** What needs to be done **
When you reach the line containing "Randall: Qu'il en soit ainsi." in the records below, start copying exactly, and stop once you have copied the line containing "Équipement: 8/10".

** Exercise input **
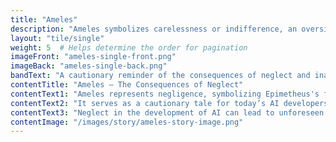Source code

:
```yaml
---
title: "Ameles"
description: "Ameles symbolizes carelessness or indifference, an oversight of Epimetheus."
layout: "tile/single"
weight: 5  # Helps determine the order for pagination
imageFront: "ameles-single-front.png"
imageBack: "ameles-single-back.png"
bandText: "A cautionary reminder of the consequences of neglect and inattention."
contentTitle: "Ameles – The Consequences of Neglect"
contentText1: "Ameles represents negligence, symbolizing Epimetheus's failure to think ahead when gifting animals their abilities."
contentText2: "It serves as a cautionary tale for today’s AI developers—reminding us of the risks when we prioritize speed and innovation over thoughtful design."
contentText3: "Neglect in the development of AI can lead to unforeseen challenges. Ameles warns us to stay vigilant and anticipate future consequences."
contentImage: "/images/story/ameles-story-image.png"
---
```


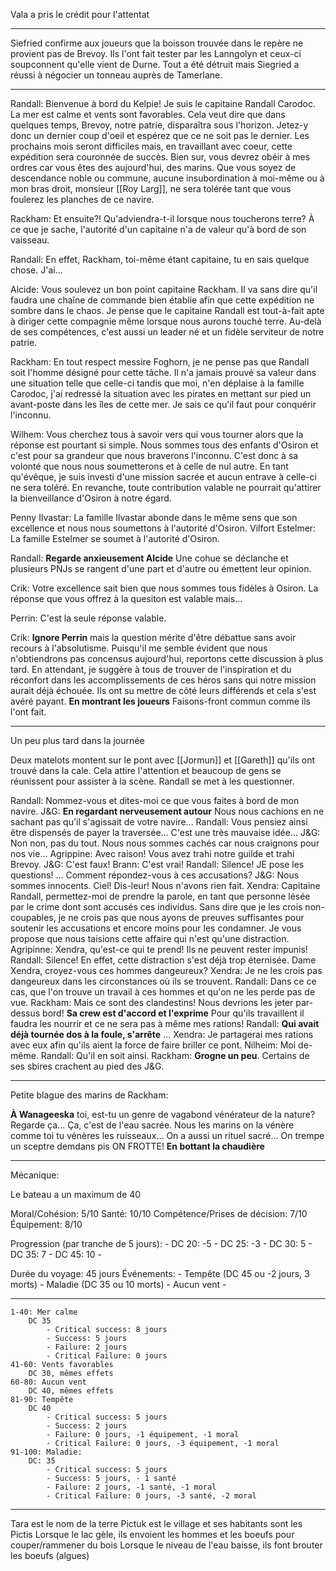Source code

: Vala a pris le crédit pour l'attentat

---

Siefried confirme aux joueurs que la boisson trouvée dans le repère ne provient pas de Brevoy. Ils l'ont fait tester par les Lanngolyn et ceux-ci soupconnent qu'elle vient de Durne. Tout a été détruit mais Siegried a réussi à négocier un tonneau auprès de Tamerlane.

---

Randall: Bienvenue à bord du Kelpie! Je suis le capitaine Randall Carodoc. La mer est calme et vents sont favorables. Cela veut dire que dans quelques temps, Brevoy, notre patrie, disparaîtra sous l'horizon. Jetez-y donc un dernier coup d'oeil et espérez que ce ne soit pas le dernier. Les prochains mois seront difficiles mais, en travaillant avec coeur, cette expédition sera couronnée de succès. Bien sur, vous devrez obéir à mes ordres car vous êtes des aujourd'hui, des marins. Que vous soyez de descendance noble ou commune, aucune insubordination à moi-même ou à mon bras droit, monsieur [[Roy Larg]], ne sera tolérée tant que vous foulerez les planches de ce navire.

Rackham: Et ensuite?! Qu'adviendra-t-il lorsque nous toucherons terre? À ce que je sache, l'autorité d'un capitaine n'a de valeur qu'à bord de son vaisseau.

Randall: En effet, Rackham, toi-même étant capitaine, tu en sais quelque chose. J'ai...

Alcide: Vous soulevez un bon point capitaine Rackham. Il va sans dire qu'il faudra une chaîne de commande bien établie afin que cette expédition ne sombre dans le chaos. Je pense que le capitaine Randall est tout-à-fait apte à diriger cette compagnie même lorsque nous aurons touché terre. Au-delà de ses compétences, c'est aussi un leader né et un fidèle serviteur de notre patrie.

Rackham: En tout respect messire Foghorn, je ne pense pas que Randall soit l'homme désigné pour cette tâche. Il n'a jamais prouvé sa valeur dans une situation telle que celle-ci tandis que moi, n'en déplaise à la famille Carodoc, j'ai redressé la situation avec les pirates en mettant sur pied un avant-poste dans les îles de cette mer. Je sais ce qu'il faut pour conquérir l'inconnu.  

Wilhem: Vous cherchez tous à savoir vers qui vous tourner alors que la réponse est pourtant si simple. Nous sommes tous des enfants d'Osiron et c'est pour sa grandeur que nous braverons l'inconnu. C'est donc à sa volonté que nous nous soumetterons et à celle de nul autre. En tant qu'évêque, je suis investi d'une mission sacrée et aucun entrave à celle-ci ne sera toléré. En revanche, toute contribution valable ne pourrait qu'attirer la bienveillance d'Osiron à notre égard.

Penny Ilvastar: La famille Ilvastar abonde dans le même sens que son excellence et nous nous soumettons à l'autorité d'Osiron.
Vilfort Estelmer: La famille Estelmer se soumet à l'autorité d'Osiron.

Randall: **Regarde anxieusement Alcide** Une cohue se déclanche et plusieurs PNJs se rangent d'une part et d'autre ou émettent leur opinion.

Crik: Votre excellence sait bien que nous sommes tous fidèles à Osiron. La réponse que vous offrez à la quesiton est valable mais...

Perrin: C'est la seule réponse valable.

Crik: **Ignore Perrin** mais  la question mérite d'être débattue sans avoir recours à l'absolutisme. Puisqu'il me semble évident que nous n'obtiendrons pas concensus aujourd'hui, reportons cette discussion à plus tard. En attendant, je suggère à tous de trouver de l'inspiration et du réconfort dans les accomplissements de ces héros sans qui notre mission aurait déjà échouée. Ils ont su mettre de côté leurs différends et cela s'est avéré payant. **En montrant les joueurs** Faisons-front commun comme ils l'ont fait.

---

Un peu plus tard dans la journée

Deux matelots montent sur le pont avec [[Jormun]] et [[Gareth]] qu'ils ont trouvé dans la cale. Cela attire l'attention et beaucoup de gens se réunissent pour assister à la scène. Randall se met à les questionner.

Randall: Nommez-vous et dites-moi ce que vous faites à bord de mon navire.
J&G: **En regardant nerveusement autour** Nous nous cachions en ne sachant pas qu'il s'agissait de votre navire...
Randall: Vous pensiez ainsi être dispensés de payer la traversée... C'est une très mauvaise idée...
J&G: Non non, pas du tout. Nous nous sommes cachés car nous craignons pour nos vie...
Agrippine: Avec raison! Vous avez trahi notre guilde et trahi Brevoy.
J&G: C'est faux!
Brann: C'est vrai!
Randall: Silence! JE pose les questions! ... Comment répondez-vous à ces accusations?
J&G: Nous sommes innocents. Ciel! Dis-leur! Nous n'avons rien fait.
Xendra: Capitaine Randall, permettez-moi de prendre la parole, en tant que personne lésée par le crime dont sont accusés ces individus. Sans dire que je les crois non-coupables, je ne crois pas que nous ayons de preuves suffisantes pour soutenir les accusations et encore moins pour les condamner. Je vous propose que nous taisions cette affaire qui n'est qu'une distraction.
Agripinne: Xendra, qu'est-ce qui te prend! Ils ne peuvent rester impunis!
Randall: Silence! En effet, cette distraction s'est déjà trop éternisée. Dame Xendra, croyez-vous ces hommes dangeureux?
Xendra: Je ne les crois pas dangeureux dans les circonstances où ils se trouvent.
Randall: Dans ce ce cas, que l'on trouve un travail à ces hommes et qu'on ne les perde pas de vue.
Rackham: Mais ce sont des clandestins! Nous devrions les jeter par-dessus bord! **Sa crew est d'accord et l'exprime** Pour qu'ils travaillent il faudra les nourrir et ce ne sera pas à même mes rations!
Randall: **Qui avait déjà tournée dos à la foule, s'arrête** ...
Xendra: Je partagerai mes rations avec eux afin qu'ils aient la force de faire briller ce pont.
Nilheim: Moi de-même.
Randall: Qu'il en soit ainsi.
Rackham: **Grogne un peu**. Certains de ses sbires crachent au pied des J&G.

---

Petite blague des marins de Rackham:

**À Wanageeska** toi, est-tu un genre de vagabond vénérateur de la nature?
Regarde ça... Ça, c'est de l'eau sacrée. Nous les marins on la vénère comme toi tu vénères les ruisseaux...
On a aussi un rituel sacré... On trempe un sceptre demdans pis ON FROTTE! **En bottant la chaudière**

---

Mécanique:

Le bateau a un maximum de 40

Moral/Cohésion:  5/10
Santé: 10/10
Compétence/Prises de décision: 7/10
Équipement: 8/10

Progression (par tranche de 5 jours):
	- DC 20: -5
	- DC 25: -3
	- DC 30: 5
	- DC 35: 7
	- DC 45: 10
	- 

Durée du voyage: 45 jours
Événements:
	- Tempête (DC 45 ou -2 jours, 3 morts)
	- Maladie (DC 35 ou 10 morts)
	- Aucun vent
	- 

---
```
1-40: Mer calme
	DC 35
		- Critical success: 8 jours
		- Success: 5 jours
		- Failure: 2 jours
		- Critical Failure: 0 jours
41-60: Vents favorables
	DC 30, mêmes effets
60-80: Aucun vent
	DC 40, mêmes effets
81-90: Tempête
	DC 40
		- Critical success: 5 jours
		- Success: 2 jours
		- Failure: 0 jours, -1 équipement, -1 moral
		- Critical Failure: 0 jours, -3 équipement, -1 moral 
91-100: Maladie:
	DC: 35
		- Critical success: 5 jours
		- Success: 5 jours, - 1 santé
		- Failure: 2 jours, -1 santé, -1 moral
		- Critical Failure: 0 jours, -3 santé, -2 moral
```

---

Tara est le nom de la terre
Pictuk est le village et ses habitants sont les Pictis
Lorsque le lac gèle, ils envoient les hommes et les boeufs pour couper/rammener du bois
Lorsque le niveau de l'eau baisse, ils font brouter les boeufs (algues)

** Output for this exercise **
Randall: Qu'il en soit ainsi.
Rackham: **Grogne un peu**. Certains de ses sbires crachent au pied des J&G.

---

Petite blague des marins de Rackham:

**À Wanageeska** toi, est-tu un genre de vagabond vénérateur de la nature?
Regarde ça... Ça, c'est de l'eau sacrée. Nous les marins on la vénère comme toi tu vénères les ruisseaux...
On a aussi un rituel sacré... On trempe un sceptre demdans pis ON FROTTE! **En bottant la chaudière**

---

Mécanique:

Le bateau a un maximum de 40

Moral/Cohésion:  5/10
Santé: 10/10
Compétence/Prises de décision: 7/10
Équipement: 8/10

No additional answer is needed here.